Más revelador, todavía, resultó que Uribe
y el uribismo hubieran preferido apoyar a Hernández que a Petro en la segunda
vuelta. Prefirieron al candidato que les decía “ladrones” que al que apelaba a
que el pueblo llano se divorciara electoralmente de las elites. Lo hicieron,
porque sabían que Hernández no haría cambios económicos en lo fundamental (y
aquí no importa si Petro es un reformista o un radical, porque todo lo que
huela a izquierda es “subversivo” y tampoco importa que Hernández sea un tipo
de ocurrencias, sin programa; al fin y al cabo, es empresario exitoso).

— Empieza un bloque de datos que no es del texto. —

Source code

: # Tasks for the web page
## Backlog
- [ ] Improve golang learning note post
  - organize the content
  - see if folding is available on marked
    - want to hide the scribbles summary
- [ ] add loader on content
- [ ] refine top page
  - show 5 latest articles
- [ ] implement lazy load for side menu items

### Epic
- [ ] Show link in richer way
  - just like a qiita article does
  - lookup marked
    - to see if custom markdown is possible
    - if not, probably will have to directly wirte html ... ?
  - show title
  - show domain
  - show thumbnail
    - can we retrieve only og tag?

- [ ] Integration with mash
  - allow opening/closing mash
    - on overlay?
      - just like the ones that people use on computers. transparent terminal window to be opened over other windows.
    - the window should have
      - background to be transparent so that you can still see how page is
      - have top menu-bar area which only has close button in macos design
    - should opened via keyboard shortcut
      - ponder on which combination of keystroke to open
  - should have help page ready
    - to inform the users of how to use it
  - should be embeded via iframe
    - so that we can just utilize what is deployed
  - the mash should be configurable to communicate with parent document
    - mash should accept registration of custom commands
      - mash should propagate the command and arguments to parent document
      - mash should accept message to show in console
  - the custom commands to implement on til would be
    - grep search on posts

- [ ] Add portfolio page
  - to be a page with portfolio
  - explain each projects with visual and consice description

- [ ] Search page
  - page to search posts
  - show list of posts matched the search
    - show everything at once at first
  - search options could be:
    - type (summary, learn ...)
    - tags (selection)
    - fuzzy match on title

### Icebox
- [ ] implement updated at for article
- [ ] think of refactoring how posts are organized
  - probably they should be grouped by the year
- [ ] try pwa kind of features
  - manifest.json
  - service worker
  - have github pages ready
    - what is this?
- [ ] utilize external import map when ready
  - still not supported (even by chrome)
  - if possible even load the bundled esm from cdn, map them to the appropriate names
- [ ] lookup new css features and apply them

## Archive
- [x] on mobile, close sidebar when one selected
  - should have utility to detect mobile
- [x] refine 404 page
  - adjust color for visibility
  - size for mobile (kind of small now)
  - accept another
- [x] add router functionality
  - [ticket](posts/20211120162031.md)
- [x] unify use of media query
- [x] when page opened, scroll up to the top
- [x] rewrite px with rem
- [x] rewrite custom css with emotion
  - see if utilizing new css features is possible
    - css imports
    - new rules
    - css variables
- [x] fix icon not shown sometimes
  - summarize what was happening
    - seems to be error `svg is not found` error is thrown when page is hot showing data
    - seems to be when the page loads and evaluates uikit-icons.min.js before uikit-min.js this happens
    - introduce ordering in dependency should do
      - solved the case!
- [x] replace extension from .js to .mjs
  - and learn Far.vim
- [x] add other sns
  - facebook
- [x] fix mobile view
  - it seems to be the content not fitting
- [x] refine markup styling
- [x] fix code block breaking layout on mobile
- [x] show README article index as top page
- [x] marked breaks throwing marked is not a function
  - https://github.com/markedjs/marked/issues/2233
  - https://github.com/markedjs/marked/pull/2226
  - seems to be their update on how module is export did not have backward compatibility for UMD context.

Esto nos lleva a otro asunto: la gran
capacidad del pensamiento conservador para meter a toda la izquierda en el
mismo plato. Para ellos Lula, Mújica, Hugo Chávez, Boric y la Concertación, Díaz
Canel, Ortega, Arce son todos lo mismo. Esa incapacidad de ver diferencias y
hacer de todos un mazacote es otra manera de no querer enfrentarse a la
realidad.
Es posible que Petro le falle a los
colombianos, y también que intente aderezar un mal gobierno con políticas
erráticas. O que le gane el ego. Pero es improbable que termine hermanado con los
peores del grupo. Ha hablado de “la política de la muerte” de Maduro y ha
pedido que en Cuba haya “diálogo social”. El caso es que la otra opción en la
segunda vuelta era un personaje en verdad peligroso. Y los colombianos
eligieron votar entre esos dos riesgos, ninguno de ellos comprometido a fondo
con la democracia, porque los encontraron preferibles a “los de siempre”. Eso
dice mucho.
El que aquellos hayan sido preferibles
demuestra otra cosa: la democracia colombiana no era tan “profunda” como decían
los uribistas, por bien que funcione institucionalmente. Y “los de siempre” van
a tener que cuidarla mucho, esta vez, desde la oposición, sin el poder y
-esperemos- sin la prepotencia y con la sociedad civil.